- _Recorded data_:
····················
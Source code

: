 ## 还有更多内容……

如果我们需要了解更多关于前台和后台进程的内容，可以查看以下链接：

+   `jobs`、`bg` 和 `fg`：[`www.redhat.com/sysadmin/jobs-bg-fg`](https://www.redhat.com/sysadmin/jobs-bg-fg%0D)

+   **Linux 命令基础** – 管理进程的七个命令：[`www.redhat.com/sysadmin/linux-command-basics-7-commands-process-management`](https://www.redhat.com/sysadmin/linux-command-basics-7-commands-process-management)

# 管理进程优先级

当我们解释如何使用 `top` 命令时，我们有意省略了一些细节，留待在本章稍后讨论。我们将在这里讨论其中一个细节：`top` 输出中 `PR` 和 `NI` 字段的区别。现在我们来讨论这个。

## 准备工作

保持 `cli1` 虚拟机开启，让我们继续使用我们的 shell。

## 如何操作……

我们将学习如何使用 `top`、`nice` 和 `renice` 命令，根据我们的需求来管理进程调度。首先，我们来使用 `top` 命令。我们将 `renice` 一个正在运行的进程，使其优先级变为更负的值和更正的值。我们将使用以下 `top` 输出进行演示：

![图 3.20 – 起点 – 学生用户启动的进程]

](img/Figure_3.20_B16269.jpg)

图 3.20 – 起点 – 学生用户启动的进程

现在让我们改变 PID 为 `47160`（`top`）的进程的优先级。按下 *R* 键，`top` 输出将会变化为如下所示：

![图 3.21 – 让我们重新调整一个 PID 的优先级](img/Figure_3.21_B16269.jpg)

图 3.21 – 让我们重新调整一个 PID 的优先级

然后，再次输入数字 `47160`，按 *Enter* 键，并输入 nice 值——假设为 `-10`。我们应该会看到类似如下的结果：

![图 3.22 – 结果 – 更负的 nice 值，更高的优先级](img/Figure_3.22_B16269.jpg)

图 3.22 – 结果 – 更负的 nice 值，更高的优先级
····················
- _EXERCISE OBJECTIVE_:
Which lines in the data hold the string "nice"? Copy each of them.

- _TASK OUTPUT_:
我们将学习如何使用 `top`、`nice` 和 `renice` 命令，根据我们的需求来管理进程调度。首先，我们来使用 `top` 命令。我们将 `renice` 一个正在运行的进程，使其优先级变为更负的值和更正的值。我们将使用以下 `top` 输出进行演示：
然后，再次输入数字 `47160`，按 *Enter* 键，并输入 nice 值——假设为 `-10`。我们应该会看到类似如下的结果：
![图 3.22 – 结果 – 更负的 nice 值，更高的优先级](img/Figure_3.22_B16269.jpg)
图 3.22 – 结果 – 更负的 nice 值，更高的优先级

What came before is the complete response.